The black woman jabbed the air with her finger. ‘I can’t help what nonsense de notice say. The doctors come eat the lot. And that’s that.’
It struck Shirley and Thomas at the same moment, and their eyes met, briefly, apprehensive, as the man snatched up his bleak tray in disgust and turned, with a little flounce of anger and tiredness – It was Darren, of course. Darren’s tanned face, which gaped and grew pinker the moment he saw them. He had come after all, the prodigal son. ‘Darren White, Voice of the Left, Man of the People’, as the papers called him. A jet-lagged man with an American twang, making a mean little scene in a café.

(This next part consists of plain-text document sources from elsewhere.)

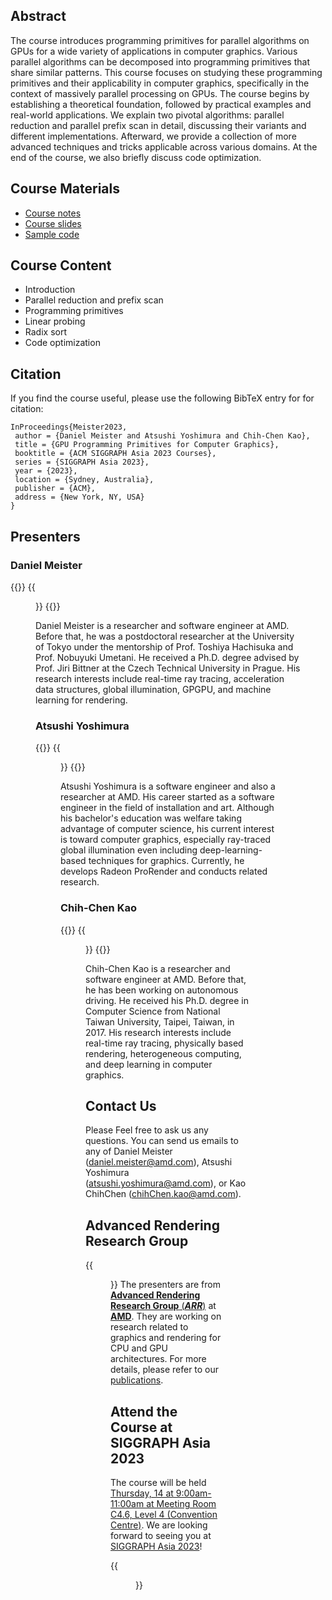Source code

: ## Abstract

The course introduces programming primitives for parallel algorithms on GPUs for a wide variety of applications in computer graphics. Various parallel algorithms can be decomposed into programming primitives that share similar patterns. This course focuses on studying these programming primitives and their applicability in computer graphics, specifically in the context of massively parallel processing on GPUs. The course begins by establishing a theoretical foundation, followed by practical examples and real-world applications. We explain two pivotal algorithms: parallel reduction and parallel prefix scan in detail, discussing their variants and different implementations. Afterward, we provide a collection of more advanced techniques and tricks applicable across various domains. At the end of the course, we also briefly discuss code optimization.

## Course Materials
- [Course notes](sa-courses-notes.pdf)
- [Course slides](sa-course-slides.pptx)
- [Sample code](https://github.com/amdadvtech/Orochi/tree/course/Course)

## Course Content

- Introduction
- Parallel reduction and prefix scan
- Programming primitives
- Linear probing
- Radix sort
- Code optimization

## Citation
If you find the course useful, please use the following BibTeX entry for for citation:
```
InProceedings{Meister2023,
 author = {Daniel Meister and Atsushi Yoshimura and Chih-Chen Kao},
 title = {GPU Programming Primitives for Computer Graphics},
 booktitle = {ACM SIGGRAPH Asia 2023 Courses},
 series = {SIGGRAPH Asia 2023},
 year = {2023},
 location = {Sydney, Australia},
 publisher = {ACM},
 address = {New York, NY, USA}
}
```

## Presenters

### Daniel Meister
{{<gallery caption-effect="fade" >}}
{{<figure src="crs_114s2-auth2_pic_0.png" class="no-photoswipe">}}
{{</gallery >}}

Daniel Meister is a researcher and software engineer at AMD. Before that, he was a postdoctoral researcher at the University of Tokyo under the mentorship of Prof. Toshiya Hachisuka and Prof. Nobuyuki Umetani. He received a Ph.D. degree advised by Prof. Jiri Bittner at the Czech Technical University in Prague. His research interests include real-time ray tracing, acceleration data structures, global illumination, GPGPU, and machine learning for rendering.

### Atsushi Yoshimura

{{<gallery caption-effect="fade" >}}
{{<figure src="crs_114s2-auth2_pic_1.jpg" class="no-photoswipe">}}
{{</gallery >}}

Atsushi Yoshimura is a software engineer and also a researcher at AMD. His career started as a software engineer in the field of installation and art. Although his bachelor's education was welfare taking advantage of computer science, his current interest is toward computer graphics, especially ray-traced global illumination even including deep-learning-based techniques for graphics. Currently, he develops Radeon ProRender and conducts related research.

### Chih-Chen Kao

{{<gallery caption-effect="fade" >}}
{{<figure src="crs_114s2-auth2_pic_2.jpg" class="no-photoswipe">}}
{{</gallery >}}

Chih-Chen Kao is a researcher and software engineer at AMD. Before that, he has been working on autonomous driving. He received his Ph.D. degree in Computer Science from National Taiwan University, Taipei, Taiwan, in 2017. His research interests include real-time ray tracing, physically based rendering, heterogeneous computing, and deep learning in computer graphics.

<!-- `beautifulhugo` supports content on your front page. Edit `/content/_index.md` to change what appears here. Delete `/content/_index.md` if you don't want any content here. -->

## Contact Us
Please Feel free to ask us any questions. You can send us emails to any of Daniel Meister (daniel.meister@amd.com), Atsushi Yoshimura (atsushi.yoshimura@amd.com), or Kao ChihChen (chihChen.kao@amd.com).

## Advanced Rendering Research Group
{{<figure src="ARR.png" width="500px" class="no-photoswipe" link="https://gpuopen.com/advanced-rendering-research/">}}
The presenters are from [**Advanced Rendering Research Group** (***ARR***)](https://gpuopen.com/advanced-rendering-research/) at [**AMD**](https://www.amd.com/en.html). They are working on research related to graphics and rendering for CPU and GPU architectures. For more details, please refer to our [publications](https://gpuopen.com/learn/publications/).

## Attend the Course at SIGGRAPH Asia 2023
The course will be held [Thursday, 14 at 9:00am-11:00am at Meeting Room C4.6, Level 4 (Convention Centre)](https://asia.siggraph.org/2023/presentation/?id=crs_114&sess=sess107).
We are looking forward to seeing you at [SIGGRAPH Asia 2023](https://asia.siggraph.org/2023/)!

{{<figure src="sa-course-slides.png" width="600px" class="no-photoswipe">}}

He swept up to them in a gale of tension, handsome from a distance, gaunt close up. His hair had subtly changed colour, Shirley realized; the grey in his curls had disappeared. His face underneath was tighter, older, the lines set hard in a mask of tan. ‘Hello,’ he said. ‘Hi everyone,’ as if there were too many of them to manage individually. ‘I’m just trying to get some morsel of sustenance out of the bloody NHS.’ His wife hovered behind him, pretty, uncertain, her pink suit fitting like an elegant glove, her hair hanging bobbed, healthy, expensive. ‘This is Susie,’ he said, gesturing angrily. ‘My new wife. She couldn’t eat a thing on the plane. Of course neither of us eats red meat, and the veggie stuff was drowning in saturated fat. We made a special effort to get here today – I had an interview to do in Madrid. Mum sounded so damn frightened last time we spoke. Then two minutes after we get to the bedside the consultant turfs us out –’ He was plainly trying to get a grip on himself. ‘Sit down,’ he ordered his wife over his shoulder. ‘This is Shirley, my sister. And Thomas Lovell. I’d forgotten you two knew each other.’